Registered in 2015 as a company, Food for Progress Scandinavia AB is currently active in the Nordic countries, as well as in the UK. Products from Food for Progress is created at the intersection of food science and technology, in collaboration with social institutions as actors in both private and public sectors. The company has hit several milestones, receiving recognition awards for their products. In Jan. 2018, Oumph! received the Foodservice Product of the Year at NorgesGruppen’s and Asko’s annual customer and supplier meeting in Norway [8]. In Feb. 2018, Oumph! announced that it has been shortlisted for two products in two different categories (Innovations category and Veggie Ready Meals category) in the FreeFrom Food Awards 2018 in the UK [9].

The company works towards ecological circularity in its business model. Its brief Q&A section on its website ( currently addresses critical questions on organic produce as well as calculating the socio-economic and environmental trade-offs between the different functions of soya protein production (whether mainly for animal feed or human consumption). Advances in food technology and its innovations are seen as an evolution towards greater sustainable living, with the globe seen as a single resource for a single people.

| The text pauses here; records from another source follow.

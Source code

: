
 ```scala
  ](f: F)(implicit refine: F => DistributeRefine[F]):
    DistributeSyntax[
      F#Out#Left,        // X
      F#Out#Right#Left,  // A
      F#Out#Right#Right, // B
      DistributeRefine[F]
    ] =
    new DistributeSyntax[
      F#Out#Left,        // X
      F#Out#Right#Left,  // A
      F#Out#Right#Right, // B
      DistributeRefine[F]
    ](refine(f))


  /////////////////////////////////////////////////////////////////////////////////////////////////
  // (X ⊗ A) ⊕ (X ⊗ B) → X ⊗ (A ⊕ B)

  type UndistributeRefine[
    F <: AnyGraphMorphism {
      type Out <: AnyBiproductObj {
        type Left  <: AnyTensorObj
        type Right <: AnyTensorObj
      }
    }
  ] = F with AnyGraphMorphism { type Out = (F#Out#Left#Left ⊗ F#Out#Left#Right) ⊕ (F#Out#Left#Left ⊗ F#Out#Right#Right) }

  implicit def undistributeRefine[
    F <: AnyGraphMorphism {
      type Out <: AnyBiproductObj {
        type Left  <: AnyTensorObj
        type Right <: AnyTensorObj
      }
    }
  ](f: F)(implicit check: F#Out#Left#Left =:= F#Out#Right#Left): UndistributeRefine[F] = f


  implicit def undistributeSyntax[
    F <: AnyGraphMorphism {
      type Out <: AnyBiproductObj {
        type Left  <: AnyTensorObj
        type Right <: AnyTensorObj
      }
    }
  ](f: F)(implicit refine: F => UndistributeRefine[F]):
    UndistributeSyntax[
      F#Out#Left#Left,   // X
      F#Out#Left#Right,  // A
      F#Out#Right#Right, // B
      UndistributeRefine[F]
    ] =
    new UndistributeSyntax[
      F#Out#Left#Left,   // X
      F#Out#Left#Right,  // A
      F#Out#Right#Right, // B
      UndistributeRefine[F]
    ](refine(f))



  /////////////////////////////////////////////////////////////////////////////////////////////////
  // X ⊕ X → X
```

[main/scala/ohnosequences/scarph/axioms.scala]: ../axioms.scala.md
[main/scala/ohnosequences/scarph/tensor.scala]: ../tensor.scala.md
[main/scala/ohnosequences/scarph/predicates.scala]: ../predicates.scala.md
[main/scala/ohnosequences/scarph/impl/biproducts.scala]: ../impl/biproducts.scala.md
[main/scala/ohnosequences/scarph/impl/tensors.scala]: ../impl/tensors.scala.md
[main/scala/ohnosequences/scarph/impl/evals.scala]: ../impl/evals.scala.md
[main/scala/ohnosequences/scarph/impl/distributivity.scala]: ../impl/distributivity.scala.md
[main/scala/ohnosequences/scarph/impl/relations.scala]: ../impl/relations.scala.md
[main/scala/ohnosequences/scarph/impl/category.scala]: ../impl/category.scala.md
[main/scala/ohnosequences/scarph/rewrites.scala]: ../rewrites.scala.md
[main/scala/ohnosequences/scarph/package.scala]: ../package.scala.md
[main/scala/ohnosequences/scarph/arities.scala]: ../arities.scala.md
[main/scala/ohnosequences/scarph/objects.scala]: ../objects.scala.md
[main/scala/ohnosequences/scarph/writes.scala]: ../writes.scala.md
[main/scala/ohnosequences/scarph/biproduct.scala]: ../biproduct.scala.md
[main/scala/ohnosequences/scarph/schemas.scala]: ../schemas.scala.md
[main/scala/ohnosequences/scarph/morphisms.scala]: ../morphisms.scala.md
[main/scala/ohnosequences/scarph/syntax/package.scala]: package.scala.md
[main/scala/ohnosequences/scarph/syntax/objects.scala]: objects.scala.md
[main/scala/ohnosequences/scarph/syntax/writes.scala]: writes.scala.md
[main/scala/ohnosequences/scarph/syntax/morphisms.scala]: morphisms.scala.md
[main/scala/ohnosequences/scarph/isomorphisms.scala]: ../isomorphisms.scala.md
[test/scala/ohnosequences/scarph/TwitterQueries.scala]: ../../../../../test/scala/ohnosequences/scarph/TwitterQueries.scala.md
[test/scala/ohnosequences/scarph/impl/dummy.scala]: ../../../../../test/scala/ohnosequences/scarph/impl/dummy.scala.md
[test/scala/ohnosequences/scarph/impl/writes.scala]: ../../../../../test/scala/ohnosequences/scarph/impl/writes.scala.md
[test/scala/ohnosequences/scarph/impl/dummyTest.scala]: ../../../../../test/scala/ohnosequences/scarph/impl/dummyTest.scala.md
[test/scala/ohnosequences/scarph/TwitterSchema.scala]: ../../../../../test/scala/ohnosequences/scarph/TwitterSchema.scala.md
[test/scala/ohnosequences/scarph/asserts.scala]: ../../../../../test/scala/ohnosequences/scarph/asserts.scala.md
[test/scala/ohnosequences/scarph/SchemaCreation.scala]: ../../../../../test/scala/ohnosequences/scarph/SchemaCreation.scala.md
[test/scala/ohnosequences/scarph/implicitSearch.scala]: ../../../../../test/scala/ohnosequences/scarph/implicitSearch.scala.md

Enticing foodfair visitors with BBQ sauce pan-steaked Oumph! placed on chips that call to mind Superbowl finger foods, Food for Progress and Oumph! is a company that quintessentially reflects the sustainable flavours theme that resonates with Passion för Mat 2018. Currently headquartered at Mjölby, Sweden, it is not difficult to envision Oumph! taking on a larger global market food share currently occupied by grilled meats and steaks.

[1] Farming First (2015). Internet resource at Retrieved 3 March 2018.
[2] Jayasena, V., Chih, H. J., & Nasar-Abbas, S. M. (2010). Functional properties of sweet lupin protein isolated and tested at various pH levels. Research Journal of Agriculture and Biological Sciences, 6, 130-137.
[3] Lqari, H., Vioque, J., Pedroche, J., & Millan, F. (2002). Lupinus angustifolius protein isolates: chemical composition, functional properties and protein characterization.
Food Chemistry, 76, 349-356.
[4] Schutyser, M. A. I., & van der Goot, A. J. (2011). The potential of dry fractionation for sustainable plant protein production. Trends in Food Science & Technology, 22, 154-164.
[5] Jobbágy, E. G. & Sala, O. E. (2014). Environ. Res. Lett. vol. 9, nr. 8. Internet resource at Retrieved 3 March 2018.
[6] Schutyser, M. A. I., Pelgrom, P. J. M., Van Der Goot, A. J. & Boom, R. M. (2015). Dry fractionation for sustainable production of functional legume protein concentrates. Trends in Food Science & Technology, 45(2), 327-335.
[7] Garrido, T., Etxabide, A., Leceta, I., Cabezudo, S., De la Caba, K., & Guerrero, P. (2014). Valorization of soya by-products for sustainable packaging. Journal of Cleaner Production, 64, 228-233.
[8] Food for Progress (2018). Swedish Oumph! Product of the Year in Norway, 12 Jan. 2018. Internet resource at Retrieved 3 March 2018.
[9] Food for Progress (2018). Two Oumph! products shortlisted in FreeFrom Food Awards, 9 Feb. 2018. Internet resource at Retrieved 3 March 2018.